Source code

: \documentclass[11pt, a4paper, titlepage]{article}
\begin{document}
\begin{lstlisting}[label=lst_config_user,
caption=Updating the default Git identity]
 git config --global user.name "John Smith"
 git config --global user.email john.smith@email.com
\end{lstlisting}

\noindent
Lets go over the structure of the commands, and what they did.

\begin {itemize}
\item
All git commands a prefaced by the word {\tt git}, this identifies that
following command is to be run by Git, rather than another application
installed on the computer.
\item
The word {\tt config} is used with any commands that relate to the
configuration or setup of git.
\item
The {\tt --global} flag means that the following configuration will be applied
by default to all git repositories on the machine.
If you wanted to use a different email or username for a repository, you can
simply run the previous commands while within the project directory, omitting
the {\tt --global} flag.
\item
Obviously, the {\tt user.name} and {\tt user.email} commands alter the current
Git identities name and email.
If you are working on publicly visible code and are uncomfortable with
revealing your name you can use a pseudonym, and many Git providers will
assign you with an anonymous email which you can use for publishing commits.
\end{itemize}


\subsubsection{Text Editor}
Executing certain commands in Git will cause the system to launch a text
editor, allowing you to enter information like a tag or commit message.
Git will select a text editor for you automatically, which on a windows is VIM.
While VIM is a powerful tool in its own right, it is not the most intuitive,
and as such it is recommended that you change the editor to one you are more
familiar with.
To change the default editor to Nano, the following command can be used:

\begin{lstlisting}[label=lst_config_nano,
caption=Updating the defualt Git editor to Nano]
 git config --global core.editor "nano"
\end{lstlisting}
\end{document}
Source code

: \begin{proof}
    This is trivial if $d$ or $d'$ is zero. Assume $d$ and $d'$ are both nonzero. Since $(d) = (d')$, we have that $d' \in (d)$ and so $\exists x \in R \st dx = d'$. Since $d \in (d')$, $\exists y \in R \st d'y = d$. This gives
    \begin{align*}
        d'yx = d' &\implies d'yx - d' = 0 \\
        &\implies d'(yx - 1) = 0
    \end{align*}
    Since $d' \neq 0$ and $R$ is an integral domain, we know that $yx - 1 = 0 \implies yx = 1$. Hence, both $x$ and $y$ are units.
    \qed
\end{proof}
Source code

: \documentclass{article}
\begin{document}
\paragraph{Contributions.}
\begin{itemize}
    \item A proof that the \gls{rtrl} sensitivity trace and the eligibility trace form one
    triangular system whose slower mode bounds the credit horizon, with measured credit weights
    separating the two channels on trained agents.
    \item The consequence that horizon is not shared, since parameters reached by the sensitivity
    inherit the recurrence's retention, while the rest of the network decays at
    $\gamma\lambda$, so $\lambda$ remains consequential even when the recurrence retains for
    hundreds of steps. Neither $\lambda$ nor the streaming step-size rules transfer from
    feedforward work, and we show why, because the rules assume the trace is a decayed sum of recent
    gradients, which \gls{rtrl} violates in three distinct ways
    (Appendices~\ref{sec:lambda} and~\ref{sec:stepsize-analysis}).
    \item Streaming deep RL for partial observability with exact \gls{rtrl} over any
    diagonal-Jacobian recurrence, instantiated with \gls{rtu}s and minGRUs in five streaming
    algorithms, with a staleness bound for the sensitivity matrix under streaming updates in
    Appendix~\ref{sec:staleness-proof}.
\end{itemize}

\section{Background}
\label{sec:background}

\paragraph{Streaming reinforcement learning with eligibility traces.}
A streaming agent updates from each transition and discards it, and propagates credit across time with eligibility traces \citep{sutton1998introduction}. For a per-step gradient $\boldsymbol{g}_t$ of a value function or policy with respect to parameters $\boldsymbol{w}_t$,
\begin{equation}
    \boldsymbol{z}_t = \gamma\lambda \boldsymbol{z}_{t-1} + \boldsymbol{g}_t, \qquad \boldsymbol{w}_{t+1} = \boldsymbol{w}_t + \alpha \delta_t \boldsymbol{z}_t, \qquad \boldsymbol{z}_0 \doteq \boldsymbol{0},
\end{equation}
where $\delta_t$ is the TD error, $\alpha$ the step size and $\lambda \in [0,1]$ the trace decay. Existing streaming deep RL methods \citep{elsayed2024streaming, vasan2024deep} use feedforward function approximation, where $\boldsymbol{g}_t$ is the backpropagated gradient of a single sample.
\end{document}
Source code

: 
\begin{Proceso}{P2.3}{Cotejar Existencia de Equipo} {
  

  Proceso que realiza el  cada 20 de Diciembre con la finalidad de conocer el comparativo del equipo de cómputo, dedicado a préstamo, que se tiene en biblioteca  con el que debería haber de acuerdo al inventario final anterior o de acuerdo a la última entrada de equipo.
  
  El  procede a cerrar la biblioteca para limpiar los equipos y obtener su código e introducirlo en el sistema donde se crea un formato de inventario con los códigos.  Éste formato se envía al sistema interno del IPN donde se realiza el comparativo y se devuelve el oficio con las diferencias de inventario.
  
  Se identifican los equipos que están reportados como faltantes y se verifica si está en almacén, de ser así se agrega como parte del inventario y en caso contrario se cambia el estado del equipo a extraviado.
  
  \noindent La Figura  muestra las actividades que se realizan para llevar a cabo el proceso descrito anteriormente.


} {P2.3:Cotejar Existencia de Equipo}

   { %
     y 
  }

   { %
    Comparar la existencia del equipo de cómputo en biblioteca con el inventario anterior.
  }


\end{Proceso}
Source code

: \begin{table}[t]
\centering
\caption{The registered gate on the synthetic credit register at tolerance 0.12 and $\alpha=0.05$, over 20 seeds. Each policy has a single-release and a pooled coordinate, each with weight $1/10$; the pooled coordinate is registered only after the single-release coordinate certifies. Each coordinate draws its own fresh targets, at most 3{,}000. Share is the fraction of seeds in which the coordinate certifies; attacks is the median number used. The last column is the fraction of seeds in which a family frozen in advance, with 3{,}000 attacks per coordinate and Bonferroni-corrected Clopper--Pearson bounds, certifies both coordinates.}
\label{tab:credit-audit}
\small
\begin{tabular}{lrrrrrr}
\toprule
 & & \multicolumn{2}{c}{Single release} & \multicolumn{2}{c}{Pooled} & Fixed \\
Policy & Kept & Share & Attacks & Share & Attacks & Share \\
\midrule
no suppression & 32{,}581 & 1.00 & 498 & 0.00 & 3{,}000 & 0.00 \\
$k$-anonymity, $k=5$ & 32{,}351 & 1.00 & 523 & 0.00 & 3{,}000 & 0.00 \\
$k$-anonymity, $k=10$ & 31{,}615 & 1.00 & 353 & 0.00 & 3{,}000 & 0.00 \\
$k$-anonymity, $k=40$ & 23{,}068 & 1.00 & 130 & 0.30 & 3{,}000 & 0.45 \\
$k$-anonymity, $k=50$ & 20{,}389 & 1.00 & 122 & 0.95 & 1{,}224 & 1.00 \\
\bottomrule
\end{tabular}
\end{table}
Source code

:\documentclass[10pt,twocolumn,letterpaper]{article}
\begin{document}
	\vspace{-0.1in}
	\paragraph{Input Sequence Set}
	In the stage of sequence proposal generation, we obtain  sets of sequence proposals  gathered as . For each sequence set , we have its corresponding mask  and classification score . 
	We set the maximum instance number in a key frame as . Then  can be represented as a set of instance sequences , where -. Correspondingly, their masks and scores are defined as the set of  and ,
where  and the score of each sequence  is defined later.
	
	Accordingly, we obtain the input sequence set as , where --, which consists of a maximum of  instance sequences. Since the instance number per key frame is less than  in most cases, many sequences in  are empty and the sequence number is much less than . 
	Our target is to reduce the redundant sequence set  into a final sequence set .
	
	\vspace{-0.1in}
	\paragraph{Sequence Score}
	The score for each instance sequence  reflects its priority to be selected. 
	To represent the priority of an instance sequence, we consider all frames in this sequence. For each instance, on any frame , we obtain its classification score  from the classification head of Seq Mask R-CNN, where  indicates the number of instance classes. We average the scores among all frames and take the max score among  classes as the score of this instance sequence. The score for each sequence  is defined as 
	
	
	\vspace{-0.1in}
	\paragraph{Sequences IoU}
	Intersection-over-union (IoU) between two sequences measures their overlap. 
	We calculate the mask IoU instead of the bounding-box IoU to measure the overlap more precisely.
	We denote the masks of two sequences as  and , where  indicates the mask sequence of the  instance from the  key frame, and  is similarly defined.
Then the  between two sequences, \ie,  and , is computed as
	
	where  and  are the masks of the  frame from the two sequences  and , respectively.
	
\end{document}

• • • •

§ **WHAT THIS TASK INVOLVES**:
Which lines in the data above hold the string "overlap"? Return each of them.

§ **TASK ANSWER**:
	Intersection-over-union (IoU) between two sequences measures their overlap. 
	We calculate the mask IoU instead of the bounding-box IoU to measure the overlap more precisely.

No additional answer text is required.